Kremlin and Red Square
The central ring of Moscow is the holy of holies, the historical, cultural and political center of the country. For a tourist, this district offers above all an unmissable cultural program, to be visited during the day or to admire its illuminated night landscape. In this Moscow Kremlin, which always creates as many fantasies in political circles as in pop culture, you can visit architectural masterpieces and religious monuments of exceptional beauty such as the Annunciation Cathedral and many sumptuous palaces such as the Terems. On Red Square, St. Basil the Blessed is still a major building of Orthodox art. To this list of century-old buildings is added the recent Zaryadye Park, inaugurated in 2017, which reviews all that Russian nature has to offer.
Tverskaya and Patriarch's Ponds
In the centre of Moscow, this district is the trendiest in the capital. There are a multitude of restaurants, shops, concept stores, bars and theatres popular among Muscovites. Unlike the Kremlin, its points of interest are scattered all over its surface.
Tverskaya Street is a major parade route running 2.5 km from the Manege Square to Belarus Square and inevitably used during the city's many festivities. To its left, looking towards the Kremlin, is "Patriki", with its more intimate and pedestrian streets. It is a great place to stroll or shop during the day and go out at night. For a bite to eat in a modern ambience, you can opt for one of the establishments in the nearby streets of Malaya Bronnaya and Bolshaya Bronnaya.Lubyanka, Kitai-Gorod and Taganskaya
Lubyanka Square remains forever tainted with a sinister reputation because of the red terror and Soviet oppression directed from its famous yellow building. Its massive facades have successively housed the headquarters of the world's most powerful special services: the Cheka, the OGPU, the NKVD, the KGB and today the FSB. In contrast, the surrounding area now offers an impressive choice of bars and clubs that make the neighbourhood more associated with Moscow's nightlife than with the dark activities of espionage. If you leave Lubyanka, you will soon reach Kitai Gorod, which is a former shopping suburb, while the more festive bars are located in the easternmost alleys and along the Yaouza River. The district also has the anarchic Taganka square with explosive neon lights.
Basmanny: Kuznetsky Most and Chistye Prudy
This area close to the Kremlin was above all a dynamic district at the heart of the city's commerce during the 18th and 19th centuries. This identity has been perpetuated in the very Art Nouveau architecture of its many shops and art galleries that nestle there. It is also here that you will find all the highlights of today's bohemian Moscow: the Gogol Centre and Teatr.Doc, vegetarian restaurants and author cocktail bars, etc. In spite of the many points of interest concentrated there, this district remains surprisingly a haven of peace in the middle of the bustling city (with the notable exception of Three Stations Square).
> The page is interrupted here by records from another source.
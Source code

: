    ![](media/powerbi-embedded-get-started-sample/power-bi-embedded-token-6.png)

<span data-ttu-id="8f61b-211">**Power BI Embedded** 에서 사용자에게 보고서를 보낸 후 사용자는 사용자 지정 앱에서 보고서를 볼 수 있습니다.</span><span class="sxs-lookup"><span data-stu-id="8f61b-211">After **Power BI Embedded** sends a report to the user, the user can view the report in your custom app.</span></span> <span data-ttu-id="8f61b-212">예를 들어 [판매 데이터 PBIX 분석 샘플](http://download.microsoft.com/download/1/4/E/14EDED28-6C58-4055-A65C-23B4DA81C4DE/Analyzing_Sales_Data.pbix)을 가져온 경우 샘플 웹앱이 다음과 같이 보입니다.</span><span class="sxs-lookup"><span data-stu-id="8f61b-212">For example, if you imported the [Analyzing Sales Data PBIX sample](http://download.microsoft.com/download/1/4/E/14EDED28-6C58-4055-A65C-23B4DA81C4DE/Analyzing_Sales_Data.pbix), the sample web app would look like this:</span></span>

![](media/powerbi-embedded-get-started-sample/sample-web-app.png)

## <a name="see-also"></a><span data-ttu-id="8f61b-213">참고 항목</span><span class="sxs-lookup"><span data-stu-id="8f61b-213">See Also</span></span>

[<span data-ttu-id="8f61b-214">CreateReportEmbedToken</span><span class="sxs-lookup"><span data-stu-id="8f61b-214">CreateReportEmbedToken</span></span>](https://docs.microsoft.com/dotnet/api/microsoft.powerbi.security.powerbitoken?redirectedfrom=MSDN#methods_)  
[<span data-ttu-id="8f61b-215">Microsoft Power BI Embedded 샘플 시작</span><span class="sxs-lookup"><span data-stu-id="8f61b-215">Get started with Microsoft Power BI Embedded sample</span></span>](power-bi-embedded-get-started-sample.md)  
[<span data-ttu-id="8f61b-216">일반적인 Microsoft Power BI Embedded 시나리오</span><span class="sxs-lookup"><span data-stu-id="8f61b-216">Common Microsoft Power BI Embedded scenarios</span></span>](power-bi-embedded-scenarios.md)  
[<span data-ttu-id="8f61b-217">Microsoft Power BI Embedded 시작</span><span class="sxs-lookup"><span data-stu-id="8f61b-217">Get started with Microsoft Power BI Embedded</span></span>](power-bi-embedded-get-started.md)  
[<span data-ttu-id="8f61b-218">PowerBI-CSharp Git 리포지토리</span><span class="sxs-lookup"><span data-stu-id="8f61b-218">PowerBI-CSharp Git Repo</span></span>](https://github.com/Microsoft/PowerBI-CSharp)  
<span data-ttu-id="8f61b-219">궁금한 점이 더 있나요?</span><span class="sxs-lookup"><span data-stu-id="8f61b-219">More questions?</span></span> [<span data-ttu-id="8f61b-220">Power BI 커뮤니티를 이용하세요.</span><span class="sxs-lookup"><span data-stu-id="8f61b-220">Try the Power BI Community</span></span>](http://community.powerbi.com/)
Arbat and the museum district
Arbat Street is anchored in the Moscow imagination like an old quarter invested by its poets, writers and musicians. Today it is a must-see street if you visit the city, even if you won't find anything from those times that everyone remembers. Today it is a Mecca for tourism and pilgrimages in this former nursery of Slavic talent and you can admire the architecture of the buildings, the former home of Pushkin and several prestigious theatres. The old pedestrian and pleasant Arbat is doubled by an urban monstrosity: the new Arbat wanted by Khrushchev after a trip to Cuba. One should not think that the district has died under the weight of mass tourism: today, a myriad of museums and galleries emerge between the Kropotkinskaya and Arbat metro stations and found its new identity as a "museum district" so much wanted by the town hall. Its beating heart is unquestionably the Pushkin Museum of Fine Arts, the Russian Louvre.
South of the Moskva River
On the right bank of Moscow, little has changed since the 19th century. Quieter in the evening, the district is very lively during the day. Its main artery is Bolshaya Ordynka Street, where crowds wander between one-storey houses, bourgeois pavilions, shops, cafés and rival bell towers. To the east is the incredible Tretyakov Gallery; to the south, in Museon Park, its huge annex dedicated to more contemporary art. To the north lies the Baltschug peninsula with its house on the quay, a building of the nomenklatura (Bersenevskaya Street, 2). Opposite, the former Red October chocolate factory has been converted into the capital's trendiest cultural cluster, whose must-see attractions are the Strelka Institute and the Frères Lumières photography gallery.
Beyond the Garden Ring
Moscow is a huge city. The interior of the Garden Ring represents a very small part of its total area. Don't think that beyond it the jungle begins. A visit to the Donskoye Monastery district, Kolomenskoye Monastery or Novodevichi Monastery and Cemetery are essential for any interested orthodox tourist. For all others, the painters' quarter with its wooden houses in Sokol, the Sparrow Mountain and the Soviet-empire building of the MSU (the oldest university in the country), but above all Moscow City and the VDNKH park are must-see visits to understand why Muscovites sometimes still feel they are the masters of the world.